--- The data Enclosed Below ---
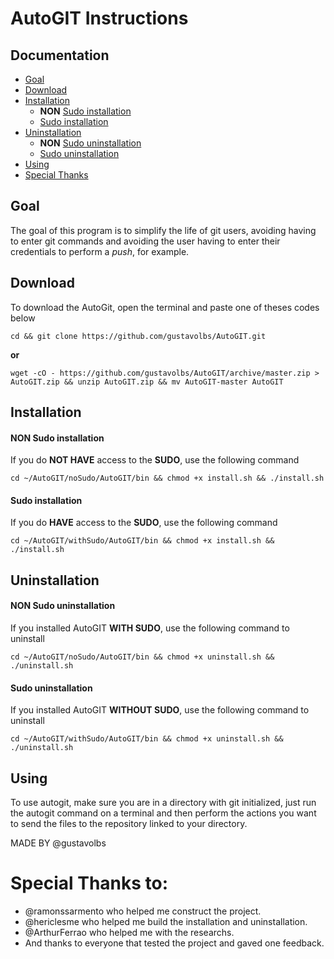 # AutoGIT Instructions

## Documentation
* [Goal](https://github.com/gustavolbs/AutoGIT#goal)
* [Download](https://github.com/gustavolbs/AutoGIT#download)
* [Installation](https://github.com/gustavolbs/AutoGIT#installation)
  * **NON** [Sudo installation](https://github.com/gustavolbs/AutoGIT#non-sudo-installation)
  * [Sudo installation](https://github.com/gustavolbs/AutoGIT#sudo-installation)
* [Uninstallation](https://github.com/gustavolbs/AutoGIT#uninstallation)
  * **NON** [Sudo uninstallation](https://github.com/gustavolbs/AutoGIT#non-sudo-uninstallation)
  * [Sudo uninstallation](https://github.com/gustavolbs/AutoGIT#sudo-uninstallation)
* [Using](https://github.com/gustavolbs/AutoGIT#using)
* [Special Thanks](https://github.com/gustavolbs/AutoGIT#special-thanks)


## Goal
   The goal of this program is to simplify the life of git users, avoiding having to enter git commands and avoiding the user having to enter their credentials to perform a _push_, for example.
   
## Download
   To download the AutoGit, open the terminal and paste one of theses codes below
```
cd && git clone https://github.com/gustavolbs/AutoGIT.git
```
**or**
```
wget -cO - https://github.com/gustavolbs/AutoGIT/archive/master.zip > AutoGIT.zip && unzip AutoGIT.zip && mv AutoGIT-master AutoGIT
```

## Installation
#### **NON** Sudo installation
   If you do **NOT HAVE** access to the **SUDO**, use the following command
```
cd ~/AutoGIT/noSudo/AutoGIT/bin && chmod +x install.sh && ./install.sh 
```

#### Sudo installation
   If you do **HAVE** access to the **SUDO**, use the following command
```
cd ~/AutoGIT/withSudo/AutoGIT/bin && chmod +x install.sh && ./install.sh 
```

## Uninstallation
#### **NON** Sudo uninstallation
   If you installed AutoGIT **WITH SUDO**, use the following command to uninstall
```
cd ~/AutoGIT/noSudo/AutoGIT/bin && chmod +x uninstall.sh && ./uninstall.sh 
```

#### Sudo uninstallation
   If you installed AutoGIT **WITHOUT SUDO**, use the following command to uninstall
```
cd ~/AutoGIT/withSudo/AutoGIT/bin && chmod +x uninstall.sh && ./uninstall.sh 
```

## Using
   To use autogit, make sure you are in a directory with git initialized, just run the autogit command on a terminal and then perform the actions you want to send the files to the repository linked to your directory.




MADE BY @gustavolbs



# Special Thanks to:

- @ramonssarmento who helped me construct the project.
- @hericlesme who helped me build the installation and uninstallation.
- @ArthurFerrao who helped me with the researchs.
- And thanks to everyone that tested the project and gaved one feedback.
--- End of Enclosed The data ---
> Brief: Could you reproduce, exactly as written, the lines running from the one with "#### **NON** Sudo uninstallation" to the end of the entries above?

> Answer to the exercise:
#### **NON** Sudo uninstallation
   If you installed AutoGIT **WITH SUDO**, use the following command to uninstall
```
cd ~/AutoGIT/noSudo/AutoGIT/bin && chmod +x uninstall.sh && ./uninstall.sh 
```

#### Sudo uninstallation
   If you installed AutoGIT **WITHOUT SUDO**, use the following command to uninstall
```
cd ~/AutoGIT/withSudo/AutoGIT/bin && chmod +x uninstall.sh && ./uninstall.sh 
```

## Using
   To use autogit, make sure you are in a directory with git initialized, just run the autogit command on a terminal and then perform the actions you want to send the files to the repository linked to your directory.




MADE BY @gustavolbs



# Special Thanks to:

- @ramonssarmento who helped me construct the project.
- @hericlesme who helped me build the installation and uninstallation.
- @ArthurFerrao who helped me with the researchs.
- And thanks to everyone that tested the project and gaved one feedback.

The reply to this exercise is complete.